Photo: Buzet's Delphine Leuillet
Among the many French wineries at this year’s Vancouver
International Wine Festival, chances are that the least known was Les Vignerons
de Buzet.
Some of its wines are listed on Quebec
and Ontario .
Through local agents, the winery is making an effort to get into markets in
western Canada .
There are at least a couple of reasons why it deserves to
succeed. First, it is one of the most progressive co-operative wineries I have
ever encountered. Secondly, it has a red wine with no added sulphur that will
be a godsend to those who attribute headaches to sulphur in red wine.
The Buzet appellation is in southwestern France in the general region of such better
known appellations as Cahors, Madiran and Armagnac .
The appellation is only 2,000 hectares in size, about equal in size to the
Oliver/Osoyoos vineyards in the Okanagan.
About 95% of the Buzet production goes to Les Vignerons de
Buzet, the co-operative that was organized in 1953. “We are like a monopoly of
the Buzet appellation,” says Delphine Leuillet, the Buzet export manager who
represented the winery at the festival.
The
growers began working toward appellation status shortly after forming the
co-operative and won the AOC status (Appellation d’Origine Contrôlée) in 1973.
Since
the appellation is south of Bordeaux ,
it is hardly surprising that the vineyards grow similar varieties. Merlot
comprises about half of the red plantings; Cabernet Franc accounts for 26%,
Cabernet Sauvignon for 22% and Malbec for much of the rest. The white varieties
are primarily Sémillon (70%) and Sauvignon Blanc (30%).
The
wines, however, often command much lower prices because the appellation is far
less well known. “We have the Bordeaux
quality at very attractive prices,” Delphine suggests. The Buzet co-operative
produces between 12 million and 14 million bottles a year. The home market
consumes 60% of those wines.
Buzet
is worth supporting because of the winery’s growing commitment to sustainable
viticulture. During the past five years, the growers have reduced significantly
the use of chemicals to ward off diseases in the vineyards. No treatments are
applied any longer as a matter of routine. Increasingly, natural and
alternative methods are applied. In 2012, for example, they stopped using
anti-botrytis chemical sprays, adopting instead vineyard practices that enable
the growers to avoid botrytis (rot) in the first place.
Like
a growing number of growers around the world, those of Buzet now make a
conscious effort to foster biodiversity in the vineyards. Sometimes, that is a
simple as letting grass grow between the vines to promote diverse flora and
fauna in the vineyards. There are ongoing efforts to repopulate the vineyards
with protected species, including birds. Of course, these keep the insect pests
in balance, again reducing the need to spray chemicals.
In
the winery, Buzet also has shown innovation. The wine with no added sulphur is
an example. “This is a concept wine,” Delphine said while pouring it during a
trade tasting at the wine festival. It contains a mere seven milligrams per
litre of sulphur, which was a natural by-product of fermentation.
In
conventional winemaking, sulphur is usually added to preserve wines from
premature oxidation.

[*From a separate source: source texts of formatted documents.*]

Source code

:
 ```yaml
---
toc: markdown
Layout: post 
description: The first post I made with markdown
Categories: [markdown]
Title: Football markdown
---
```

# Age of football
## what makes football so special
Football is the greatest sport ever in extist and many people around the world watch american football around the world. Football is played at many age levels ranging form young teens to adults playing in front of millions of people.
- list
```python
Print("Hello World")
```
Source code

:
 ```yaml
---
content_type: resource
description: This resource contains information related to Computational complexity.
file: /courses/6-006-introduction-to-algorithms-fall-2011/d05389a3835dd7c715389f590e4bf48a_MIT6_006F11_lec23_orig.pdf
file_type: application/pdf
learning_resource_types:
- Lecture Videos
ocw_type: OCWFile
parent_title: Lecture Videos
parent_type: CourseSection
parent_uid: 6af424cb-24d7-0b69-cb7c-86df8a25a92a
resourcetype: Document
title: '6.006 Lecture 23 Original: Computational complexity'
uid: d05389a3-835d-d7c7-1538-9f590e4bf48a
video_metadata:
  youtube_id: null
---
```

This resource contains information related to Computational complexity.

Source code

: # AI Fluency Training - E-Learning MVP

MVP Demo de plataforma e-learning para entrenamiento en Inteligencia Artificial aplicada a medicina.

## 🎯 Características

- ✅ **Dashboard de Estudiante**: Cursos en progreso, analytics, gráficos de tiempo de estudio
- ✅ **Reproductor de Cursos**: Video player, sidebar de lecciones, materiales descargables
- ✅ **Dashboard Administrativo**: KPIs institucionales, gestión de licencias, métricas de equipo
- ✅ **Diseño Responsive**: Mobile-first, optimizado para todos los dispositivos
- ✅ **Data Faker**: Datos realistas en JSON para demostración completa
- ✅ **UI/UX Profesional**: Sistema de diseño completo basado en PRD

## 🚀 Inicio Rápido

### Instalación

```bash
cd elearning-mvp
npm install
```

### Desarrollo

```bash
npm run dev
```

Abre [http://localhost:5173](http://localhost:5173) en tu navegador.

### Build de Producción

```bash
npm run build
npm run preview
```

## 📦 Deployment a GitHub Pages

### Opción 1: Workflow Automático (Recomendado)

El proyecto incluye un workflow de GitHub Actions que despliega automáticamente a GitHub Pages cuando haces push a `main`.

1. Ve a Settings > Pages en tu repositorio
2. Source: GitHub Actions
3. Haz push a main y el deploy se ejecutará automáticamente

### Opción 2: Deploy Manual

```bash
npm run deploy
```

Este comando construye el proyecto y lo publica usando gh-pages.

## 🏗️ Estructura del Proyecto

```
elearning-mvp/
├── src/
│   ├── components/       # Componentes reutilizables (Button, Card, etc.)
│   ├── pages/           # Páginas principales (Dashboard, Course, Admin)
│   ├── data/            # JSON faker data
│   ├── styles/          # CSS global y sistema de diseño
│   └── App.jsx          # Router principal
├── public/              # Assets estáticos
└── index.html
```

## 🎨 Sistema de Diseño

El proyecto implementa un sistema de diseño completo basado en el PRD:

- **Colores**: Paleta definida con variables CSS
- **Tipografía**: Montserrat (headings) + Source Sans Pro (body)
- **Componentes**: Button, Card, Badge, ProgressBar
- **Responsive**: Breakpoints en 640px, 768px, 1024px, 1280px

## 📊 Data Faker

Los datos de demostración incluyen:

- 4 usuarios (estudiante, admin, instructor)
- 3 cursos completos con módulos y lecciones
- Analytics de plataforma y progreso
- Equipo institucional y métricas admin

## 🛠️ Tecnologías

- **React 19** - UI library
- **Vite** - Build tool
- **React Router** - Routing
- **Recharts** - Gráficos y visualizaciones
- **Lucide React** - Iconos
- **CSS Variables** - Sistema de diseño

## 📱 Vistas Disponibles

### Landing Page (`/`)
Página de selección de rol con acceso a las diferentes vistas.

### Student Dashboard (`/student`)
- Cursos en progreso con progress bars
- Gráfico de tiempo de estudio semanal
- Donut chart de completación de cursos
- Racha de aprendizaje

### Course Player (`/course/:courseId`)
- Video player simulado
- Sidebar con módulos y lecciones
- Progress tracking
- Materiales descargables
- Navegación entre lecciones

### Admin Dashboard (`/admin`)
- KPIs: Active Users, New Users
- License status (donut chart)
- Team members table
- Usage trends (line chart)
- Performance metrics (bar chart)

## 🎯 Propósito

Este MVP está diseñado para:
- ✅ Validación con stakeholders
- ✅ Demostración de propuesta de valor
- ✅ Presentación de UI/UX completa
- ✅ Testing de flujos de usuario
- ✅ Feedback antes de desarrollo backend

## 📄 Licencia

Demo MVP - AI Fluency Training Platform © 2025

The sulphur might range anywhere from 30 mg, when it would
not be perceptible, to 100 mg where an experienced taster might get a whiff.
Reducing the sulphur content is a general trend in winemaking, made possible by
the cleanliness of modern winemaking. Buzet has removed a lot of sulphur from
its other wines and claims to be somewhere between a third and a quarter of the
industry average.
Sans,
as Buzet’s no added sulphur wine is called, is a delicious, easy drinking red.
Here
are notes the four other wines that Delphine also had at the festival.
Red Badge Merlot Cabernet 2010 (estimated
$14.95). This wine, already a general listing in Ontario , is a soft fruity red with flavours
of cherry and black berry. 88.
Le Lys Dry White 2012 (estimated
$16.99). The name means lily. It is a blend of 60% Sémillon and 40% Sauvignon
Blanc. It is a crisp and refreshing white, with appealing fruity aromas and
flavours of citrus and tropical fruit. 89.
Baron D’Ardeuil Dry White 2012 (estimated $21.99). This is a
50/50 blend of Sémillon and Sauvignon Blanc aged eight months in oak. There is
citrus in the aromas and on the palate, with a satisfying weight on the palate
and crisp finish. 90.
Baron D’Ardeuil Red 2010 (estimated
$21.99). This is a red Bordeaux
blend from old vines, aged half in new oak and half in more neutral oak. There
are notes of vanilla and red fruits on the nose, following with flavours of
black berry and black currant and a touch of liquorice on the finish. 89.